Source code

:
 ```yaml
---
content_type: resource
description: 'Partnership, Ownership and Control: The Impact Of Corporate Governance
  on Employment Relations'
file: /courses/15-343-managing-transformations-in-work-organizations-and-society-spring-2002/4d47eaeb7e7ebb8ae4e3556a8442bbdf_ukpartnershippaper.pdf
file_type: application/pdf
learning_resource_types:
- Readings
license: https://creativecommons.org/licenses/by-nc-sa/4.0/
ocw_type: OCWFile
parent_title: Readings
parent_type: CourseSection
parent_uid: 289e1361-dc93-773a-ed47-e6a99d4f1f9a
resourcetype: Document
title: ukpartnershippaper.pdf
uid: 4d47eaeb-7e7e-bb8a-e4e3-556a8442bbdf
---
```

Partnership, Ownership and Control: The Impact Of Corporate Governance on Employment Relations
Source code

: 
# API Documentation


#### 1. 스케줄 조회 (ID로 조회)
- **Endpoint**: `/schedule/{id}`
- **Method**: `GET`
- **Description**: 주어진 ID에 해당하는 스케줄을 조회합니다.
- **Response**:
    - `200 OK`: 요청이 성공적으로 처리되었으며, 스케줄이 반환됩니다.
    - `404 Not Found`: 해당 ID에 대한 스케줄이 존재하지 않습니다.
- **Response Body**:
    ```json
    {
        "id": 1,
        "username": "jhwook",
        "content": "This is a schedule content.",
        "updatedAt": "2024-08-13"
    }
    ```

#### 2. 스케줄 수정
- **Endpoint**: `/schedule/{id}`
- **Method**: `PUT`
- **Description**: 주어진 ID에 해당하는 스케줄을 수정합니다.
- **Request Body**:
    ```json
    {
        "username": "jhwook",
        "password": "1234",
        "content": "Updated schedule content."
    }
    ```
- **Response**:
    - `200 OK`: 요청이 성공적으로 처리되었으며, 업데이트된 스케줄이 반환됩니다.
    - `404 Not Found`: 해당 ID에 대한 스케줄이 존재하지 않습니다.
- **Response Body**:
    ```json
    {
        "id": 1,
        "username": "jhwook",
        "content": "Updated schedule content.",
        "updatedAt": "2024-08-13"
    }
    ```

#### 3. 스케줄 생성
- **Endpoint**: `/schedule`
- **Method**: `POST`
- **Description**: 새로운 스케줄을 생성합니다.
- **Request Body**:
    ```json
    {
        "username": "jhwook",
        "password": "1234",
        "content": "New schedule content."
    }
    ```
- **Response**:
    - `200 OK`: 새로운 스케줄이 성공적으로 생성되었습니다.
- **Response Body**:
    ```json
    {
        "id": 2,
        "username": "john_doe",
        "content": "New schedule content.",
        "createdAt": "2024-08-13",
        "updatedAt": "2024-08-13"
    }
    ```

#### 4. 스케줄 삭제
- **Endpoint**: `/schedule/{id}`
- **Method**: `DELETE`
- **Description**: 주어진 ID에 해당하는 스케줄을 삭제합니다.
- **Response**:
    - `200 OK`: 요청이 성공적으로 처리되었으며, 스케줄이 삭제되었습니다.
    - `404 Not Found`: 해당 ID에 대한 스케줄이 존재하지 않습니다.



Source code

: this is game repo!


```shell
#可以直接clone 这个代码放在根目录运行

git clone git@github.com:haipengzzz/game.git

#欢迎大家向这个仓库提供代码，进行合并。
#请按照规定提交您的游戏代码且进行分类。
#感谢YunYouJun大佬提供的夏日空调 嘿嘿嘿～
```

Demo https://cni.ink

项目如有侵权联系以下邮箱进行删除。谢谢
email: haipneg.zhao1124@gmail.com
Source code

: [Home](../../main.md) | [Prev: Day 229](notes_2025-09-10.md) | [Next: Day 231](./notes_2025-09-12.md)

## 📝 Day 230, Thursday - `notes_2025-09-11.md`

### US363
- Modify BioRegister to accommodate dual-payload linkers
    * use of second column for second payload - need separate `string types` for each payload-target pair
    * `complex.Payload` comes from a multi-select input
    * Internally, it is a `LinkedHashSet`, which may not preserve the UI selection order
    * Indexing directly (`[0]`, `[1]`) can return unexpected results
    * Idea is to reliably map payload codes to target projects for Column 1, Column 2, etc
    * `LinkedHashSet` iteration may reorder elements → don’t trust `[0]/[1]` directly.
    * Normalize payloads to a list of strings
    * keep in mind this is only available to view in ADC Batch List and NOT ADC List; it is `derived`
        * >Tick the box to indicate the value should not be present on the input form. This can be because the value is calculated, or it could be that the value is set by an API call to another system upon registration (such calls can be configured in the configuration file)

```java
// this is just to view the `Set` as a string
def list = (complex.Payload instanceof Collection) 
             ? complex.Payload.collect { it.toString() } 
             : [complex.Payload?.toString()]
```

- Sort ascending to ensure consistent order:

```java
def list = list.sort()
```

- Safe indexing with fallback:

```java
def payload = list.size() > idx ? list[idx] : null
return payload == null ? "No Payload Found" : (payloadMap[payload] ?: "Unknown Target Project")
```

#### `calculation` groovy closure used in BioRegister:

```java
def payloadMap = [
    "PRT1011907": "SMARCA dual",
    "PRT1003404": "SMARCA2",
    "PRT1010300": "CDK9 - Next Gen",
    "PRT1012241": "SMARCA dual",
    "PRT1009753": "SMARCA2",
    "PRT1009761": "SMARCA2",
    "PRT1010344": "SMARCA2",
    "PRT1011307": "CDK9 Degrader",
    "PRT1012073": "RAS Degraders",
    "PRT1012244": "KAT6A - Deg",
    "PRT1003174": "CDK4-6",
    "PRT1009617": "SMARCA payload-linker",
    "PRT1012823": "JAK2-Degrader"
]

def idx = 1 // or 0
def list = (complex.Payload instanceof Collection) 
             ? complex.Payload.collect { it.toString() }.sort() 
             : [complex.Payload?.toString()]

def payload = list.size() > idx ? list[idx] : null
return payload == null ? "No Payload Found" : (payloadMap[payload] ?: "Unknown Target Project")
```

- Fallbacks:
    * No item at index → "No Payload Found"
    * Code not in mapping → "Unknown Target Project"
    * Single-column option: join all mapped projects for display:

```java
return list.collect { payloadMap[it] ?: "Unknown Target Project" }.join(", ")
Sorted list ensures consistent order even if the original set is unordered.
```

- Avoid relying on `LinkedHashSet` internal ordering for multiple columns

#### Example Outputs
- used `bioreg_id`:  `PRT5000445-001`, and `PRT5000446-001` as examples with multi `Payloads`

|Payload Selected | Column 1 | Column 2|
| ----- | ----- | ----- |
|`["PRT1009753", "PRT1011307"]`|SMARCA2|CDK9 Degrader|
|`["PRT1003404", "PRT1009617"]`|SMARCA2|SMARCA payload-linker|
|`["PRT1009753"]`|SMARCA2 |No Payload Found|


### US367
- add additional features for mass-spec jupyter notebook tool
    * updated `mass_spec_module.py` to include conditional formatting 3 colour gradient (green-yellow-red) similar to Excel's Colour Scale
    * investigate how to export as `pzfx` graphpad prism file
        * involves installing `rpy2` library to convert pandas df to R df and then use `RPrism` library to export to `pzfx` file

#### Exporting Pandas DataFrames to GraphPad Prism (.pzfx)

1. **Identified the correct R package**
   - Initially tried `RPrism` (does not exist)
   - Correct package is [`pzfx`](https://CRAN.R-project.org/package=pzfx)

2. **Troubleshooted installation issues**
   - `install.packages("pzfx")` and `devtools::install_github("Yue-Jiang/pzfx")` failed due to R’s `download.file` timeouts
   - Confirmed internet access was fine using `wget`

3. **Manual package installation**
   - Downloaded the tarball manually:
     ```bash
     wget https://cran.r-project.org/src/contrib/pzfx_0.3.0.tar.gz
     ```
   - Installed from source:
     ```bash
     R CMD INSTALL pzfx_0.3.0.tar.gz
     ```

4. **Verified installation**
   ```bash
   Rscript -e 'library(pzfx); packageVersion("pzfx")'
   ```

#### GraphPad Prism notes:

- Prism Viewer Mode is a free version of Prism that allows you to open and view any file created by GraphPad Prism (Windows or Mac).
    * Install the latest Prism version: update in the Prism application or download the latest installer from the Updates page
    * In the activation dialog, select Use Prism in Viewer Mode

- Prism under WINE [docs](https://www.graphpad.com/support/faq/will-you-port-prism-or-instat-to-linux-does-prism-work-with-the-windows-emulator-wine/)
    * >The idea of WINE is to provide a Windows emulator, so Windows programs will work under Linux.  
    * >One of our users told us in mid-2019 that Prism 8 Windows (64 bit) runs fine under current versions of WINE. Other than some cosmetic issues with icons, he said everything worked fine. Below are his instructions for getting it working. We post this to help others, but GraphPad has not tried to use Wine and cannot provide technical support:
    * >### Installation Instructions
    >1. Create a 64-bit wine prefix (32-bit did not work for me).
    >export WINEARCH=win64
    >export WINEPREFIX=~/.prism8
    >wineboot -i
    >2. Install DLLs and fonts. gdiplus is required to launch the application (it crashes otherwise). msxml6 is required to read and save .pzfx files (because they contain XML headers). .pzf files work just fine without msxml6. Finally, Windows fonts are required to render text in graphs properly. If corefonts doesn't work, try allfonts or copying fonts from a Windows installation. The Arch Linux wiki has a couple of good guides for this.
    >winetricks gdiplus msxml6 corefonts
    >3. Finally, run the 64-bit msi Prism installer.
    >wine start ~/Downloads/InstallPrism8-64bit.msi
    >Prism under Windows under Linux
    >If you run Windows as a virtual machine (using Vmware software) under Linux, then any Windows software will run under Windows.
++++++++++++++++++++
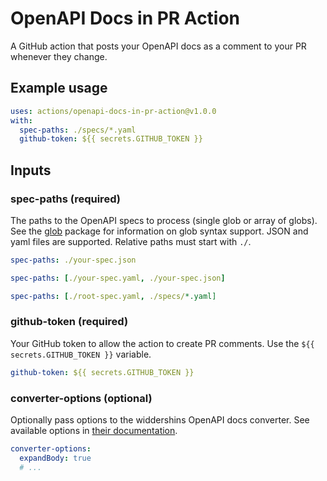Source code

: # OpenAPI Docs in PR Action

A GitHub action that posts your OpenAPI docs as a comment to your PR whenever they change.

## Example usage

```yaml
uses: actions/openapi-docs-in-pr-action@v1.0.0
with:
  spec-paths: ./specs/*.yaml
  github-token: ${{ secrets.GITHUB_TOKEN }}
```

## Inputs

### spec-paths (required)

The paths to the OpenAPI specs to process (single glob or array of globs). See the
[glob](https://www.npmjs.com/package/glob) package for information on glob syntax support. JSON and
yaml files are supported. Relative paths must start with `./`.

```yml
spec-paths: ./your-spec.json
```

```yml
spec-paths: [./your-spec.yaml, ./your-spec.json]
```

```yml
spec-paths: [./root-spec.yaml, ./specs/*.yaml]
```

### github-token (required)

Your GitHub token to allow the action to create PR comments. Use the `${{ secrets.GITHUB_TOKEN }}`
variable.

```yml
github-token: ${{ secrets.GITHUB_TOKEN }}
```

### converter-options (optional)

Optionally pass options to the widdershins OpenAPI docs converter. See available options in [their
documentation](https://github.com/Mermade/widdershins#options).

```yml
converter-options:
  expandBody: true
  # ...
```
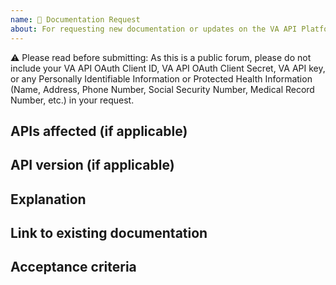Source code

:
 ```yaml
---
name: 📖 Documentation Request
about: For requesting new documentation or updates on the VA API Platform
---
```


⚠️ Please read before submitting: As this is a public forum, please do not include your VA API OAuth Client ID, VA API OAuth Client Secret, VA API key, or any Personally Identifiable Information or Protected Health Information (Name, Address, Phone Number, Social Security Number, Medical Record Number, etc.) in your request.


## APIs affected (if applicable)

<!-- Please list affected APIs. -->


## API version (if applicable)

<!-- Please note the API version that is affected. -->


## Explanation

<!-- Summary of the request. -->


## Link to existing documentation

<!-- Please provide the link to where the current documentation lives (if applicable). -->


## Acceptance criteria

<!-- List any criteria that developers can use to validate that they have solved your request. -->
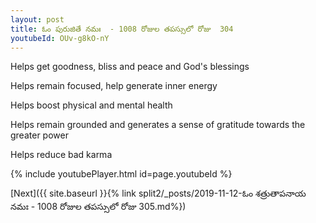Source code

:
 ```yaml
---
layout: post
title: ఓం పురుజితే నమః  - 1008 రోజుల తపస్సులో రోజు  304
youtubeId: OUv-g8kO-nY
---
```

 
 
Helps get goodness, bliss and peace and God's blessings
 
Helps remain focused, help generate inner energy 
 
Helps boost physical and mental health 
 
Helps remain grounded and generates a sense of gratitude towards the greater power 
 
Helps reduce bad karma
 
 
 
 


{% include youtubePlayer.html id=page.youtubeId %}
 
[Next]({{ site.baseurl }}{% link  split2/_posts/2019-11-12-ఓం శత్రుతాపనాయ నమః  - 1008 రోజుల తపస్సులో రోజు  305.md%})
++++++++++++++++++++
Your task >> From the listing above, copy all lines holding the word "then".

Reply to the exercise >>
        * involves installing `rpy2` library to convert pandas df to R df and then use `RPrism` library to export to `pzfx` file
    >If you run Windows as a virtual machine (using Vmware software) under Linux, then any Windows software will run under Windows.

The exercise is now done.